New insights in human memory interference and consolidation

Affiliations
Review

New insights in human memory interference and consolidation

Edwin M Robertson. Curr Biol. .

Abstract

Learning new facts and skills in succession can be frustrating because no sooner has new knowledge been acquired than its retention is being jeopardized by learning another set of skills or facts. Interference between memories has recently provided important new insights into the neural and psychological systems responsible for memory processing. For example, interference not only occurs between the same types of memories, but can also occur between different types of memories, which has important implications for our understanding of memory organization.
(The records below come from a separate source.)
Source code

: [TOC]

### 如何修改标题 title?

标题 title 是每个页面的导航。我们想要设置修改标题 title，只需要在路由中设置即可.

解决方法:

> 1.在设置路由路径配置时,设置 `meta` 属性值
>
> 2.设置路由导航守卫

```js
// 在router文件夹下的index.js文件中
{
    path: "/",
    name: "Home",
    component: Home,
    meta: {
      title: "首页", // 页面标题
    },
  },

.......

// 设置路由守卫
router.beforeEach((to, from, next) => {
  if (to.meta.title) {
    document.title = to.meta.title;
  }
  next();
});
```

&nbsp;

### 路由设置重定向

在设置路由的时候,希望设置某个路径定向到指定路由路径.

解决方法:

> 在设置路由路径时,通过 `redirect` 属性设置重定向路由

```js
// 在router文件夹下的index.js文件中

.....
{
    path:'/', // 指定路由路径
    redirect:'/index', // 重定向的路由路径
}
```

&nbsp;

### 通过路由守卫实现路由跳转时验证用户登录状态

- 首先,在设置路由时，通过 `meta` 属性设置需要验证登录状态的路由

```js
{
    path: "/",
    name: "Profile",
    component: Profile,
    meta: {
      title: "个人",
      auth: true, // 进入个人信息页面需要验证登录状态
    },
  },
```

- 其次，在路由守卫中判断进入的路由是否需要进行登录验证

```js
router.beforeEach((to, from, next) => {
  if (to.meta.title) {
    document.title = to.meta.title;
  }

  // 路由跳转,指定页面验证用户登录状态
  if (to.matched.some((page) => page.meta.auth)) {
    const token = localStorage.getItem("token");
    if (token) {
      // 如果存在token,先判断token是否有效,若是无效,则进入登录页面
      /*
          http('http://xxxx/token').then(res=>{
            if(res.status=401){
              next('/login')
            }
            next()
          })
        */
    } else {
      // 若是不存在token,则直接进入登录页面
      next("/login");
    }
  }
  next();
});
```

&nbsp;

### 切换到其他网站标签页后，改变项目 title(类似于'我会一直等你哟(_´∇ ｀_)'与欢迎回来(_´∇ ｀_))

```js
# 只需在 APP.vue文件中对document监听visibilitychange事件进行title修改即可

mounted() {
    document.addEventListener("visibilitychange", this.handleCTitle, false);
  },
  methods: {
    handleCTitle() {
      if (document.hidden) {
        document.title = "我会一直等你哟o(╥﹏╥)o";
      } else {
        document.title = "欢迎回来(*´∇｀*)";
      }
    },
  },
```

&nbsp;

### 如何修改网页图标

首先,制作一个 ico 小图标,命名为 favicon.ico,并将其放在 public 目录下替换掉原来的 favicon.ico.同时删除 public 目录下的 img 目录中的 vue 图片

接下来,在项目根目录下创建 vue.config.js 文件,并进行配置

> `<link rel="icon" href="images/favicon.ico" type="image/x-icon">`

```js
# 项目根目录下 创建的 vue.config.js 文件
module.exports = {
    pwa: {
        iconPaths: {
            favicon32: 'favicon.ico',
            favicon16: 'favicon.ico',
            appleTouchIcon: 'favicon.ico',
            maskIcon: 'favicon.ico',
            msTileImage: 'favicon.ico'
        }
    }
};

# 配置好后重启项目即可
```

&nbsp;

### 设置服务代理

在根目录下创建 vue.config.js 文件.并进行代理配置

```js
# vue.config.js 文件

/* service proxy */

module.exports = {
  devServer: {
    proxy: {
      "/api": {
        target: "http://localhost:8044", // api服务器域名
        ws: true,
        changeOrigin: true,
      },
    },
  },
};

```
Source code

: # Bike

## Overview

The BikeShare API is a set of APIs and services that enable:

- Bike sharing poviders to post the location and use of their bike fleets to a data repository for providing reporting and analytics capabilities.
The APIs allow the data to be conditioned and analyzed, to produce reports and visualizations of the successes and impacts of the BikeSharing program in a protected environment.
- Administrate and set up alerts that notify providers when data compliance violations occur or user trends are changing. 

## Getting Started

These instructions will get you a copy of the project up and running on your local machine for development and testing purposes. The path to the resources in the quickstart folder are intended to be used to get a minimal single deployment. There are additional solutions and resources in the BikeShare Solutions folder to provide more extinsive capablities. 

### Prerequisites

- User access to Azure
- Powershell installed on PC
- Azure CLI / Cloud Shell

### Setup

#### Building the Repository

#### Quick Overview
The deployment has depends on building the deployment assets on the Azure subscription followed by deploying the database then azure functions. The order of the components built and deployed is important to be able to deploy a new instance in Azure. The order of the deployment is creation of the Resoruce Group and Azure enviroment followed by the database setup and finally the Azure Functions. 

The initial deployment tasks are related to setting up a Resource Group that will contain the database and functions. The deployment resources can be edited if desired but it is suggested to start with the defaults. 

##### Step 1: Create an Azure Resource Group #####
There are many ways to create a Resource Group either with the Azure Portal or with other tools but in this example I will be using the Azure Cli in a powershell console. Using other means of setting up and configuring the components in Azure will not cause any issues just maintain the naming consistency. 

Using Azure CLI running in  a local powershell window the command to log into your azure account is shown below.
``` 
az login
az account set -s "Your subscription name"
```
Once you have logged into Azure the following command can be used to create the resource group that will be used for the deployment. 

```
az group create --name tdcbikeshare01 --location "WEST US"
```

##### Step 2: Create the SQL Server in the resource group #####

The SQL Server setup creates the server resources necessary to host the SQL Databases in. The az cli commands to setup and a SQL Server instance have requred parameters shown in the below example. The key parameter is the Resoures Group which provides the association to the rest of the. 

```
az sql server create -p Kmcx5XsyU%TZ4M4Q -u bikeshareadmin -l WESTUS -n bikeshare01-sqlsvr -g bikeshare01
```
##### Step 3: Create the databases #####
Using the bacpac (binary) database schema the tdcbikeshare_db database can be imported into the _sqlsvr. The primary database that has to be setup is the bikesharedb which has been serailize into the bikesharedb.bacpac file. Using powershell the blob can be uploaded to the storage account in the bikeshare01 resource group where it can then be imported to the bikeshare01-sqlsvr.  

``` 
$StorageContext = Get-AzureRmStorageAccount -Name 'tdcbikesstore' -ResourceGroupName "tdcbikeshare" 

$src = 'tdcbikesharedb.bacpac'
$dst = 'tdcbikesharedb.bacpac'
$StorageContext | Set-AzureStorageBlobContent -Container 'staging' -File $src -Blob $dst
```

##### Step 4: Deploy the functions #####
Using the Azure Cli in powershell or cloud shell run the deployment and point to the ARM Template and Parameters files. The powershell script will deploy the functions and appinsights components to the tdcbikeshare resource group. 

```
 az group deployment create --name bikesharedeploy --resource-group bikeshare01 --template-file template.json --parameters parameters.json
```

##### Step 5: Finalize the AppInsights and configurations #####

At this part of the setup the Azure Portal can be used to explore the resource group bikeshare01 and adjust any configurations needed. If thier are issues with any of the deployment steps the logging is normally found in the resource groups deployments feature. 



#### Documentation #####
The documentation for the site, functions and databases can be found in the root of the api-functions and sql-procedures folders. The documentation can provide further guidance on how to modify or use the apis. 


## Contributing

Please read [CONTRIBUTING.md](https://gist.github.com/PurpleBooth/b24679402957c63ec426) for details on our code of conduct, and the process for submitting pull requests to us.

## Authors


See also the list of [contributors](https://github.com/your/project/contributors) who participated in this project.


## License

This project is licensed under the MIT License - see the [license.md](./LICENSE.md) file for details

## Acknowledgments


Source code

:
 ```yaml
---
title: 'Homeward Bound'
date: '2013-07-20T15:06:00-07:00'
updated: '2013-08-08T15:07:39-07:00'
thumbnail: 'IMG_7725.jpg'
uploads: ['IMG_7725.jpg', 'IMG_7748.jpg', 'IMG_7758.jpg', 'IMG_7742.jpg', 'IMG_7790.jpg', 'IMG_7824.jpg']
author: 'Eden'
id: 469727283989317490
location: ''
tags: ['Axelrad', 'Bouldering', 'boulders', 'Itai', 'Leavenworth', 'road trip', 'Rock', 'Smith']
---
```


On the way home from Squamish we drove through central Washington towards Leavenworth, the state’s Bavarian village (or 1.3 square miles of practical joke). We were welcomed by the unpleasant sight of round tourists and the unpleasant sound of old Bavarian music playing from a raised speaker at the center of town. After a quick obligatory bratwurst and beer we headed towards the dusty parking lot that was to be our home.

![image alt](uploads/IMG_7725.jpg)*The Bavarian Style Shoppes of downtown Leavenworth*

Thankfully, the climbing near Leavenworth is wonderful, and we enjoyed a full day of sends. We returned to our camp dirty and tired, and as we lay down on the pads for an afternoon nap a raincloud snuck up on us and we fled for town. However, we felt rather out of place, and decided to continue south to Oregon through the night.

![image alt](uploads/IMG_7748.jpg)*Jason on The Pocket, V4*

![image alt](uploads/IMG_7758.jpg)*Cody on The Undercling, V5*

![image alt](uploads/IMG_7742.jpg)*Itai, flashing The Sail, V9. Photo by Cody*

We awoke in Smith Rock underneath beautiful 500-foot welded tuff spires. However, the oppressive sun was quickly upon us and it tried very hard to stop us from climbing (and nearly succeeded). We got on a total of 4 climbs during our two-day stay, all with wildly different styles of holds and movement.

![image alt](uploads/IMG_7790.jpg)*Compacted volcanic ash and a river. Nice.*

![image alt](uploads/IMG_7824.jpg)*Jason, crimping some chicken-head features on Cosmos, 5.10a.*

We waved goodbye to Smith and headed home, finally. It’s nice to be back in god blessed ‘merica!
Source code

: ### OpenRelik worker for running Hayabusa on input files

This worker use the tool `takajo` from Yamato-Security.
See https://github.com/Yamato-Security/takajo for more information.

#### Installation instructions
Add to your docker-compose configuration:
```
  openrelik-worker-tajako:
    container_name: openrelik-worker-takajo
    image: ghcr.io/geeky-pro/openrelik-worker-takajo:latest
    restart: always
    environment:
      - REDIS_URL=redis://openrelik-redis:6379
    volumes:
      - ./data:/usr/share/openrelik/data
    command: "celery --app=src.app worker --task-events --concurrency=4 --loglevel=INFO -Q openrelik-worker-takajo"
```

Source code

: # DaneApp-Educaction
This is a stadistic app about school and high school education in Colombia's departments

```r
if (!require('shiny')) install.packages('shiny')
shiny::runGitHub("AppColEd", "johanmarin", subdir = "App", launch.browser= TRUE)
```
Converging evidence has begun to reveal that the brain produces interference independently from other aspects of memory processing, which suggests that interference may have an important but previously overlooked function. A memory's initial susceptibility to interference and subsequent resistance to interference after its acquisition has revealed that memories continue to be processed 'off-line' during consolidation. Recent work has demonstrated that off-line processing is not limited to just the stabilization of a memory, which was once the defining characteristic of consolidation; instead, off-line processing can have a rich diversity of effects, from enhancing performance to making hidden rules explicit. Off-line processing also occurs after memory retrieval when memories are destabilized and then subsequently restabalized during reconsolidation. Studies are beginning to reveal the function of reconsolidation, its mechanistic relationship to consolidation and its potential as a therapeutic target for the modification of memories.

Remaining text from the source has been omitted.